>>>>

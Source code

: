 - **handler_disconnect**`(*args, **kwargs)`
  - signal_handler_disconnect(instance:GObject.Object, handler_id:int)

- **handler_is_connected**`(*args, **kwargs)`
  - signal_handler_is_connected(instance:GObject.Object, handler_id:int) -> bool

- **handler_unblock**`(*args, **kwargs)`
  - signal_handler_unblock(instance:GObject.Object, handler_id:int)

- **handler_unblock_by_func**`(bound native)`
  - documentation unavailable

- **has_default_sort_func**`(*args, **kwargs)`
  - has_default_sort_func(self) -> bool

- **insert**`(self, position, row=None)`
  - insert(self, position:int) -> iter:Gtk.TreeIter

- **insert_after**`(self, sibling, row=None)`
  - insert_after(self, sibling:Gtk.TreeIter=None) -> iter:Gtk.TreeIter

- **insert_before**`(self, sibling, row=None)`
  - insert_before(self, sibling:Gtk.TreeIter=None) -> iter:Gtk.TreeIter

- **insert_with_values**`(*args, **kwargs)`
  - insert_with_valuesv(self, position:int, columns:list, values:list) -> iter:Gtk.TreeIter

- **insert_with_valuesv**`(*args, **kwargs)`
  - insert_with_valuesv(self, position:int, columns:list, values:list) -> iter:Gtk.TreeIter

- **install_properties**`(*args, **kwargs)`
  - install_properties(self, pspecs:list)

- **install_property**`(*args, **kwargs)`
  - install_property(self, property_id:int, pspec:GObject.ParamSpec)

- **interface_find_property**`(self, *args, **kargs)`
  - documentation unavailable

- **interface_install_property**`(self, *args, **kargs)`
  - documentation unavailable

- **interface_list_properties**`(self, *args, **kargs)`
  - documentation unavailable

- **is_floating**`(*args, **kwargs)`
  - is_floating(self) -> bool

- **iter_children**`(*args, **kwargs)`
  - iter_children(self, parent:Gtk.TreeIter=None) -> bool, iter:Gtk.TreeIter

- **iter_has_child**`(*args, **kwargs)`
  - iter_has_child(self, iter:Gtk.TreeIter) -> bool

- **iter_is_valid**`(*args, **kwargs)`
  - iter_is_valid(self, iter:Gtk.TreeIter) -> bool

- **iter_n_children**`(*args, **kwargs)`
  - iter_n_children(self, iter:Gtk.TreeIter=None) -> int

<<<<

### EXERCISE AIM
Produce the entries again, character for character.

### PROBLEM SOLUTION
Source code

: - **handler_disconnect**`(*args, **kwargs)`
  - signal_handler_disconnect(instance:GObject.Object, handler_id:int)

- **handler_is_connected**`(*args, **kwargs)`
  - signal_handler_is_connected(instance:GObject.Object, handler_id:int) -> bool

- **handler_unblock**`(*args, **kwargs)`
  - signal_handler_unblock(instance:GObject.Object, handler_id:int)

- **handler_unblock_by_func**`(bound native)`
  - documentation unavailable

- **has_default_sort_func**`(*args, **kwargs)`
  - has_default_sort_func(self) -> bool

- **insert**`(self, position, row=None)`
  - insert(self, position:int) -> iter:Gtk.TreeIter

- **insert_after**`(self, sibling, row=None)`
  - insert_after(self, sibling:Gtk.TreeIter=None) -> iter:Gtk.TreeIter

- **insert_before**`(self, sibling, row=None)`
  - insert_before(self, sibling:Gtk.TreeIter=None) -> iter:Gtk.TreeIter

- **insert_with_values**`(*args, **kwargs)`
  - insert_with_valuesv(self, position:int, columns:list, values:list) -> iter:Gtk.TreeIter

- **insert_with_valuesv**`(*args, **kwargs)`
  - insert_with_valuesv(self, position:int, columns:list, values:list) -> iter:Gtk.TreeIter

- **install_properties**`(*args, **kwargs)`
  - install_properties(self, pspecs:list)

- **install_property**`(*args, **kwargs)`
  - install_property(self, property_id:int, pspec:GObject.ParamSpec)

- **interface_find_property**`(self, *args, **kargs)`
  - documentation unavailable

- **interface_install_property**`(self, *args, **kargs)`
  - documentation unavailable

- **interface_list_properties**`(self, *args, **kargs)`
  - documentation unavailable

- **is_floating**`(*args, **kwargs)`
  - is_floating(self) -> bool

- **iter_children**`(*args, **kwargs)`
  - iter_children(self, parent:Gtk.TreeIter=None) -> bool, iter:Gtk.TreeIter

- **iter_has_child**`(*args, **kwargs)`
  - iter_has_child(self, iter:Gtk.TreeIter) -> bool

- **iter_is_valid**`(*args, **kwargs)`
  - iter_is_valid(self, iter:Gtk.TreeIter) -> bool

- **iter_n_children**`(*args, **kwargs)`
  - iter_n_children(self, iter:Gtk.TreeIter=None) -> int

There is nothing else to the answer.